Despite the individual performance degradation of the Ghost convolution, the combination of SoftNMS and Ghost convolutions results in improved performance compared to the baseline. This is due to the complementary nature of the two techniques. SoftNMS suppresses duplicate detections, compensating for the slight performance decrease caused by Ghost convolution. Moreover, the integration of Ghost convolution provides benefits such as reduced complexity and computation cost, enhanced feature representation, and increased receptive field, contributing to the overall improved performance.
Figure 6 illustrates the detection results of YOLOv8 and the improved models on sample pedestrian images. The images showcase various scenarios, including crowded streets and pedestrian crossings. The bounding boxes, along with the corresponding class labels and confidence scores, indicate the detected pedestrians and their associated certainty levels. The improved models demonstrate the ability to detect a higher number of pedestrians, including those in densely crowded areas. The bounding boxes accurately localize the pedestrians, even in challenging scenarios where individuals are closely packed together. Furthermore, the improved models show improved sensitivity in detecting pedestrians at various scales. They can successfully detect both small and large pedestrians, allowing for comprehensive coverage across different sizes and distances. This capability is particularly important in real-world scenarios where pedestrians may appear at varying scales.

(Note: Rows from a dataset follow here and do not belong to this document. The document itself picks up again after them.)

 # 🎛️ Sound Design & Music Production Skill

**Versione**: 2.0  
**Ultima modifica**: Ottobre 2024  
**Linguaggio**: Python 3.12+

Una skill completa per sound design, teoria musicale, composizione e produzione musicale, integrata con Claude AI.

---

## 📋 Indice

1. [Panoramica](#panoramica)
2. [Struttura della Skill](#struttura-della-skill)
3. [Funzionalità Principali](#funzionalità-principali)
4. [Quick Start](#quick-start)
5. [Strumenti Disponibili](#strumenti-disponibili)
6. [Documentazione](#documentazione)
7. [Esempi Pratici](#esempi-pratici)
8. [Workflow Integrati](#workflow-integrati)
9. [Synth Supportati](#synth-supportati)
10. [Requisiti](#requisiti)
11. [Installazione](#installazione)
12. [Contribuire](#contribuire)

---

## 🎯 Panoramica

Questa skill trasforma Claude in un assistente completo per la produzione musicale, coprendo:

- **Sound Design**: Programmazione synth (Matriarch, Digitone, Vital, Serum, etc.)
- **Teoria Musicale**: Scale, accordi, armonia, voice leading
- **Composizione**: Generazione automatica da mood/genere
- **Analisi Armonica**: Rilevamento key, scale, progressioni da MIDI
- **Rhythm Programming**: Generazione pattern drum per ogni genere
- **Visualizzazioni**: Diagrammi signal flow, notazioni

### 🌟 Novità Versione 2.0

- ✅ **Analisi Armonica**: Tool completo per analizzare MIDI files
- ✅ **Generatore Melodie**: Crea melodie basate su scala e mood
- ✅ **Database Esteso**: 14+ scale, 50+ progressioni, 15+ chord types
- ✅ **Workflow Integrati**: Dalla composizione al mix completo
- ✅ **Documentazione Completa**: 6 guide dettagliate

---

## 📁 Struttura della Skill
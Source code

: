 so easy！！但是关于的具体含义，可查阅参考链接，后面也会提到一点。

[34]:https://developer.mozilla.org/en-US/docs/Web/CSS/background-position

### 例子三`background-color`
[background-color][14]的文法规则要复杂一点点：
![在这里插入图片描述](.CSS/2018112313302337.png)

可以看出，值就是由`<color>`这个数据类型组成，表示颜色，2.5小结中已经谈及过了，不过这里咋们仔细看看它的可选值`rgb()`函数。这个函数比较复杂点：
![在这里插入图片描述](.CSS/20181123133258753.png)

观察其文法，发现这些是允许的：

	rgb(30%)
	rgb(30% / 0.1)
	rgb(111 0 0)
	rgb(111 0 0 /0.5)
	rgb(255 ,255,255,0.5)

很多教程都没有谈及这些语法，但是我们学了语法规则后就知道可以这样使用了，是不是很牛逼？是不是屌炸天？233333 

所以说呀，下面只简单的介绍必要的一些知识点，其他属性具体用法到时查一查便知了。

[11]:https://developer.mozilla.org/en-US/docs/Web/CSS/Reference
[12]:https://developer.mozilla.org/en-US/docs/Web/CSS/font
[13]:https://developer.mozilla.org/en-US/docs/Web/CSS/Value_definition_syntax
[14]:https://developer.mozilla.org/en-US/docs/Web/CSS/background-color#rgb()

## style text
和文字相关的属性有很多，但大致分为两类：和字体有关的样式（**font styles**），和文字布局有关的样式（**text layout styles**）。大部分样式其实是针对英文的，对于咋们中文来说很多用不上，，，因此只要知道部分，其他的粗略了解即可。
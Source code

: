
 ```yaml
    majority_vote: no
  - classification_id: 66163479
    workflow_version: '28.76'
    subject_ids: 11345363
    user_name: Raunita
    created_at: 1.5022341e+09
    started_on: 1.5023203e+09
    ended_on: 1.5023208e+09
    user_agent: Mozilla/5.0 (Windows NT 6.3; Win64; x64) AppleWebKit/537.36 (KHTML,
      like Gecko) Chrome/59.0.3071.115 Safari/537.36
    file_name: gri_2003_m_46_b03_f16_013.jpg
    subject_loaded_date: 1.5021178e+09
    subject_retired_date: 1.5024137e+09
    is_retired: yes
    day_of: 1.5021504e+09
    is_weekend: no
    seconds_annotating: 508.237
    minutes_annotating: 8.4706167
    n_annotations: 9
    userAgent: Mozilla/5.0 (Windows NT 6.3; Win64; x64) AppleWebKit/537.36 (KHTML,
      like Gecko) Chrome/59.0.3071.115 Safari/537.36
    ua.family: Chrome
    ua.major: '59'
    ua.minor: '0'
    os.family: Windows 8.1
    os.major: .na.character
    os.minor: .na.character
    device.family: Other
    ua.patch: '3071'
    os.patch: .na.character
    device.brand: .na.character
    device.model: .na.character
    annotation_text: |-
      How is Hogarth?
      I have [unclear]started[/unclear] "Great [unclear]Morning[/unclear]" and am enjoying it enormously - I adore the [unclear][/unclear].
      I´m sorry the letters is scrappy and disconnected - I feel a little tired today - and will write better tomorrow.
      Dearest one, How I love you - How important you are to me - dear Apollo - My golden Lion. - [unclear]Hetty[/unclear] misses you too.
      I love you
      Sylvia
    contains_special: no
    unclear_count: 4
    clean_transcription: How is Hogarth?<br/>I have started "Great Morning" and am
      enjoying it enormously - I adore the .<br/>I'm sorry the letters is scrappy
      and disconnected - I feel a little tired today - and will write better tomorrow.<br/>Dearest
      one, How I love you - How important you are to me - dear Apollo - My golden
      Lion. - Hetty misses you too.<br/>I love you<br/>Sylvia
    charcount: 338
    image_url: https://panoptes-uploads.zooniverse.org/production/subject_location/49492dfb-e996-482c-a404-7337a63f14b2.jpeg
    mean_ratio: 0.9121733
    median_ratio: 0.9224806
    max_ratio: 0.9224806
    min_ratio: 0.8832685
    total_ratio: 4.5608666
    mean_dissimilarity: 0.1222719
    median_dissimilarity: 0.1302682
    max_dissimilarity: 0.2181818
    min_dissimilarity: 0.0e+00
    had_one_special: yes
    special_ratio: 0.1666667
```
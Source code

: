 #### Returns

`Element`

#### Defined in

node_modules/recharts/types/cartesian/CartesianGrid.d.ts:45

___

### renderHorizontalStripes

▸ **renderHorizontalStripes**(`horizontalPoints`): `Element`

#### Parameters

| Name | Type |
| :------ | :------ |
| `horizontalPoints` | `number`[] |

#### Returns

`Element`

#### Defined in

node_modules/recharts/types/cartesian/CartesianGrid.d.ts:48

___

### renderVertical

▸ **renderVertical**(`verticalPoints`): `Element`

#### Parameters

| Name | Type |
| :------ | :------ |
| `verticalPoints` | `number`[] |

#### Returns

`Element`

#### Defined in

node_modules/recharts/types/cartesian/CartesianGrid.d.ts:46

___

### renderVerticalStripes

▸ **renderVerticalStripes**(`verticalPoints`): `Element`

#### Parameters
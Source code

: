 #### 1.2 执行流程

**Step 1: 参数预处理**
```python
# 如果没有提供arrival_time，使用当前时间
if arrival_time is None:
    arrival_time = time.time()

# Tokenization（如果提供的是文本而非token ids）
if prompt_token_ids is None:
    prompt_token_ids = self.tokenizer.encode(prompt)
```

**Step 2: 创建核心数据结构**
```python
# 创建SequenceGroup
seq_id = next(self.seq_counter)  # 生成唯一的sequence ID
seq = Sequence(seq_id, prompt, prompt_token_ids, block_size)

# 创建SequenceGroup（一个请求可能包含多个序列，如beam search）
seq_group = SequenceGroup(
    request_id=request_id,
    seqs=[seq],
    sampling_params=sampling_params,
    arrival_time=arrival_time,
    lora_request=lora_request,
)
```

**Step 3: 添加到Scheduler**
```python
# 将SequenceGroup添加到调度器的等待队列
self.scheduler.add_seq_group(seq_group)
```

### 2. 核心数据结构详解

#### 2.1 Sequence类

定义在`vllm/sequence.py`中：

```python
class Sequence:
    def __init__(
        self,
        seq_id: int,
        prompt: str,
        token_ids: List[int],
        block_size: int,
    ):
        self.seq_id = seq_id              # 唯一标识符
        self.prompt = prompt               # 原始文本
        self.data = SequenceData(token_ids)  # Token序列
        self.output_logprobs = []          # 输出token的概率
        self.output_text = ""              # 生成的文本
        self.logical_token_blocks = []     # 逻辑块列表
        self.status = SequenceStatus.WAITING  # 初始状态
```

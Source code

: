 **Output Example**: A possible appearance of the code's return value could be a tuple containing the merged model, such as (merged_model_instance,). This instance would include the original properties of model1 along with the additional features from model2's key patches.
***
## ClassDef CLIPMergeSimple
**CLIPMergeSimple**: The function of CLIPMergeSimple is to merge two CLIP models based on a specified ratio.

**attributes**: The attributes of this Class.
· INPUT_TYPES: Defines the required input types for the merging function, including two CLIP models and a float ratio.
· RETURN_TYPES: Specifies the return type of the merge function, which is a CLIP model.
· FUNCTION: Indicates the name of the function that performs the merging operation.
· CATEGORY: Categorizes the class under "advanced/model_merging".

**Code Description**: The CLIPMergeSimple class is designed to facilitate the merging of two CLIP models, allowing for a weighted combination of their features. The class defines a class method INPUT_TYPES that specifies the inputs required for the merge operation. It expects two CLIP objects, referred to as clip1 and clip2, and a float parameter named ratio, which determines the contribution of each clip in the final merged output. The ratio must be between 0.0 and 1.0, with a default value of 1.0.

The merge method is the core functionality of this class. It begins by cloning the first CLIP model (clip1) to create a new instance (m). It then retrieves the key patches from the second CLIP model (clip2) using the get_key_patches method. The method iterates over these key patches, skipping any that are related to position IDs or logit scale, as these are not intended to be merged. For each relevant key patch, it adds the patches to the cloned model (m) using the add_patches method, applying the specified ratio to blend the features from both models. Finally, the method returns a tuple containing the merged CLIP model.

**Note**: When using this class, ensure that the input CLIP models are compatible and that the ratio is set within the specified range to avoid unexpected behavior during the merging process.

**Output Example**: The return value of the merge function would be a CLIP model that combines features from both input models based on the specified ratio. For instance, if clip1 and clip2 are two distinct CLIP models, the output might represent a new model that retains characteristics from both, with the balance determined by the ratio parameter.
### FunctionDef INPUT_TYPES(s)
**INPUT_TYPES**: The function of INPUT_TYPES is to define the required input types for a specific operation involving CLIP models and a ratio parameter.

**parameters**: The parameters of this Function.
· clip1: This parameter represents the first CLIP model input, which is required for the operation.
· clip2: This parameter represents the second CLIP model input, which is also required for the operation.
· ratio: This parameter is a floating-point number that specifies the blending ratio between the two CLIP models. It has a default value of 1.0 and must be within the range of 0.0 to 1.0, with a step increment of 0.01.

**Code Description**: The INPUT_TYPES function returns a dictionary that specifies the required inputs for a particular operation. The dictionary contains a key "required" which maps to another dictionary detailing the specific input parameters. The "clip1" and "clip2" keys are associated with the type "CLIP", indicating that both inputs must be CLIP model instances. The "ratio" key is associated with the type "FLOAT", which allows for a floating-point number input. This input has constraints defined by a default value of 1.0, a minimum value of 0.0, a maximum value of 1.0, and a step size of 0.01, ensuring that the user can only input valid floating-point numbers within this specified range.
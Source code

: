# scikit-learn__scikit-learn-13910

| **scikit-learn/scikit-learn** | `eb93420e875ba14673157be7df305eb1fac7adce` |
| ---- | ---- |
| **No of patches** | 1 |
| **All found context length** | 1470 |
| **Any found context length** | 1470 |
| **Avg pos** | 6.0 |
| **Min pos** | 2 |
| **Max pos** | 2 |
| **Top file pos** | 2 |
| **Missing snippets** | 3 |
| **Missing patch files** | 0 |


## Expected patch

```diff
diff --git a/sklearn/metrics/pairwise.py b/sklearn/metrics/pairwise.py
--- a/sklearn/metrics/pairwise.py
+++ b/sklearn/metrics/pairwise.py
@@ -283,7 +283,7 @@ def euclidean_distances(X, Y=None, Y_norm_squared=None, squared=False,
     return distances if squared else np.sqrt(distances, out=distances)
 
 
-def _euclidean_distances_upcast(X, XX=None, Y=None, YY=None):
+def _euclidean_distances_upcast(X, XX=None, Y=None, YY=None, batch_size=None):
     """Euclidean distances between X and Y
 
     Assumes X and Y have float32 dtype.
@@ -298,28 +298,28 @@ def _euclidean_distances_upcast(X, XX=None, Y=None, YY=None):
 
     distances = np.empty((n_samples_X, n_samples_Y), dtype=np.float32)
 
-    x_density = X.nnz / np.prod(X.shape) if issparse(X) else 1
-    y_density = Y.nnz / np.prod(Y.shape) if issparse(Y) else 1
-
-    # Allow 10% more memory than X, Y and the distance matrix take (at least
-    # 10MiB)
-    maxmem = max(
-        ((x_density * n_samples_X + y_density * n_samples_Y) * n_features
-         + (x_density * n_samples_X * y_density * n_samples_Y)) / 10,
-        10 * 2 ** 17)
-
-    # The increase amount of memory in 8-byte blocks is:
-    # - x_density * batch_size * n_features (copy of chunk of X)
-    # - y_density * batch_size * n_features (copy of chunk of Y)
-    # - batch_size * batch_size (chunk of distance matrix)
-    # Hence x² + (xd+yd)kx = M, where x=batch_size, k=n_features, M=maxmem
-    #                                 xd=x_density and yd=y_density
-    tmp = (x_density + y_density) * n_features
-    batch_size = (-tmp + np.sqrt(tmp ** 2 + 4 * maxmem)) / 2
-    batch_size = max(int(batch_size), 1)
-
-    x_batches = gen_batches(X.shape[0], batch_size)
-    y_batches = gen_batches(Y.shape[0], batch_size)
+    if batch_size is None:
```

 In order to further validate the efficacy of the proposed model, we conducted a comparison of the visual effects using Grad-CAM. Grad-CAM is a technique that generates a heatmap representing the network’s attention to different regions of the input image. By applying Grad-CAM to both the original YOLOv8 and the improved model, we obtained the heatmaps illustrating their attention towards the target recognition, as depicted in 
Figure 7. The analysis of the heatmaps reveals that the improved model exhibits a higher intensity in the heatmap corresponding to the detection target area compared to the original YOLOv8. This observation suggests that the enhanced model is capable of extracting and leveraging the feature information of the detection target more effectively to a certain extent.
  4.3.2. Pedestrian Tracking Result
To assess the algorithm’s effectiveness, we utilized various detectors and trackors in the tracking process. Additionally, we utilized the ReID model mobilenetv2 for person re-identification.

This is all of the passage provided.